I remember another Friday 13th, a few decades ago - the one when my daughter was born. Not that she was due to arrive that day - she was 10 days early. In fact, as I am sure I have mentioned annually ever since, when I went to see my doctor on 12 February back then, he asked "So, are you ready to have this baby soon?" "Any day except tomorrow." I replied, cheerfully.
So of course I went into labour at midnight.
It was inevitable.
Diana was born 11 hours later.
It was the height of summer in the Southern Hemisphere. It is strange, you know - my sister was born on 1 September. My mother was determined to have a spring baby, not a winter one. Now she has an autumn birthday. My birthday was in winter for 35 years. Now it is in spring/summer. Diana's was in summer, and today, it is in mid winter. Next year, however, she may well be back to partying on the beach.

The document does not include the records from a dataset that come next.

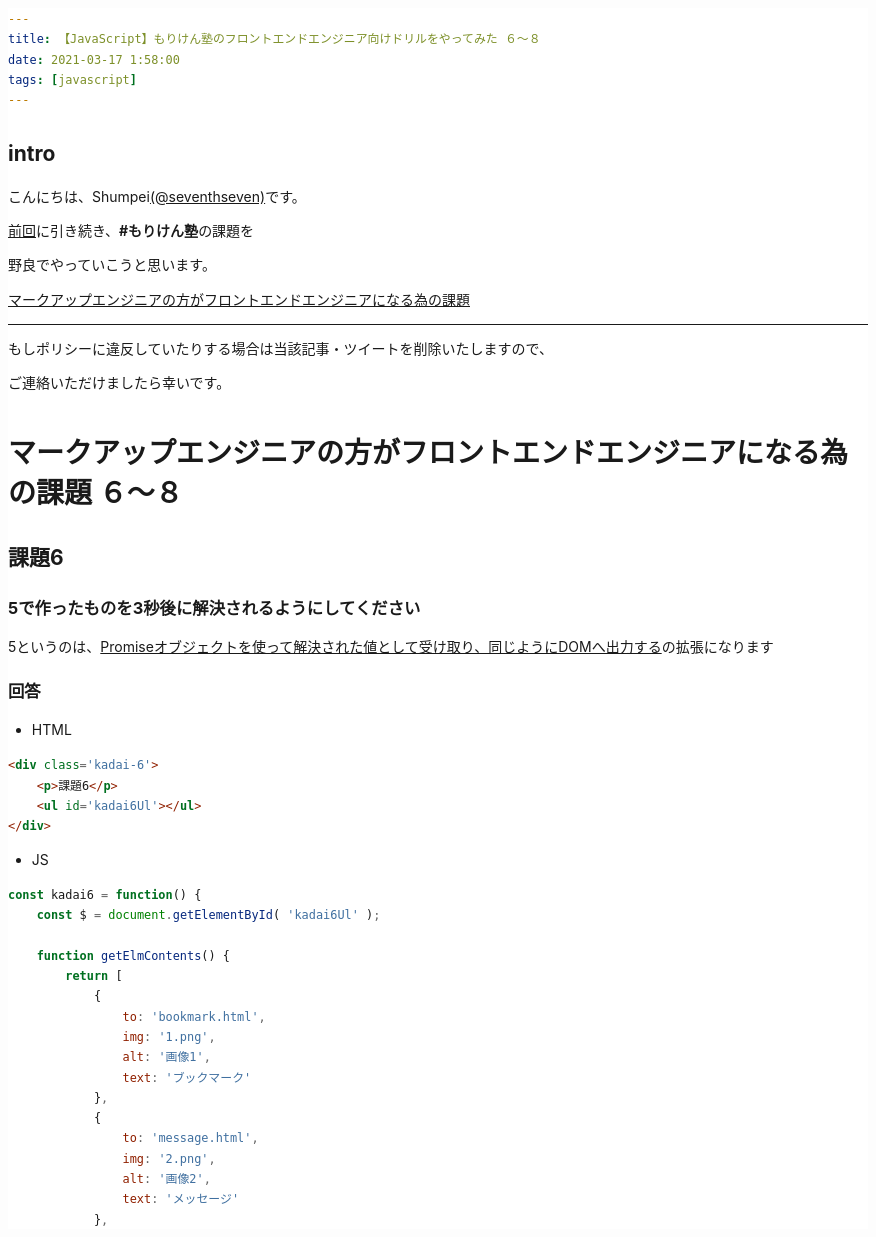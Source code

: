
 ```yaml
---
title: 【JavaScript】もりけん塾のフロントエンドエンジニア向けドリルをやってみた ６〜８
date: 2021-03-17 1:58:00
tags: [javascript]
---
```


## intro

こんにちは、Shumpei[(@seventhseven)](https://twitter.com/seventhseven)です。

[前回](https://www.mb-js.tokyo/2021/03/14/js-moriken-jyuku01/)に引き続き、**#もりけん塾**の課題を

野良でやっていこうと思います。

[マークアップエンジニアの方がフロントエンドエンジニアになる為の課題](https://github.com/kenmori/handsonFrontend/blob/master/work/markup/1.md)

---

もしポリシーに違反していたりする場合は当該記事・ツイートを削除いたしますので、

ご連絡いただけましたら幸いです。



# マークアップエンジニアの方がフロントエンドエンジニアになる為の課題 ６〜８

## 課題6

### 5で作ったものを3秒後に解決されるようにしてください

5というのは、[Promiseオブジェクトを使って解決された値として受け取り、同じようにDOMへ出力する](https://www.mb-js.tokyo/2021/03/14/js-moriken-jyuku01/#ke-ti-5)の拡張になります

### 回答

- HTML

```html
<div class='kadai-6'>
    <p>課題6</p>
    <ul id='kadai6Ul'></ul>
</div>
```

- JS

```js
const kadai6 = function() {
    const $ = document.getElementById( 'kadai6Ul' );

    function getElmContents() {
        return [
            {
                to: 'bookmark.html',
                img: '1.png',
                alt: '画像1',
                text: 'ブックマーク'
            },
            {
                to: 'message.html',
                img: '2.png',
                alt: '画像2',
                text: 'メッセージ'
            },
```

Hemispheres do that. They change things slightly.
Birthday parties in February in Cape Town revolved around water. Pools. Ice cream. Swimsuits. Shorts. T-shirts. Blue skies. Heat.

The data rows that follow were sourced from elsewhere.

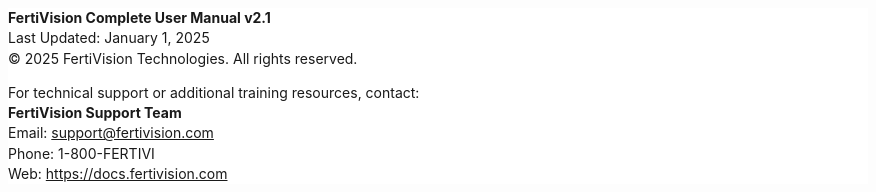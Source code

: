 
**FertiVision Complete User Manual v2.1**  
Last Updated: January 1, 2025  
© 2025 FertiVision Technologies. All rights reserved.

For technical support or additional training resources, contact:  
**FertiVision Support Team**  
Email: support@fertivision.com  
Phone: 1-800-FERTIVI  
Web: https://docs.fertivision.com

This is one of the parts of moving countries which you tend to overlook. Seasons and how they affect the family high days and holidays. All so different.
Anyway, there are memories everywhere. Photos of Care Bear cakes. Videos somewhere of young girls playing that chanting clapping game - the name of which I cannot for the life of me remember - in a circle. Attempts at synchronised diving into the pool all in pink. Shell suits. Guessing games. Caterpillar cakes. Sleepovers. Human pyramids on the lounge floor. Laughter. Fun.
Winter or summer - the celebration of her birth continues. It doesn't matter where she is - here, there, or way over the world. My daughter is a remarkable young woman, who is dearly loved, and always celebrated.
Happy Birthday, Diana! We love you very much.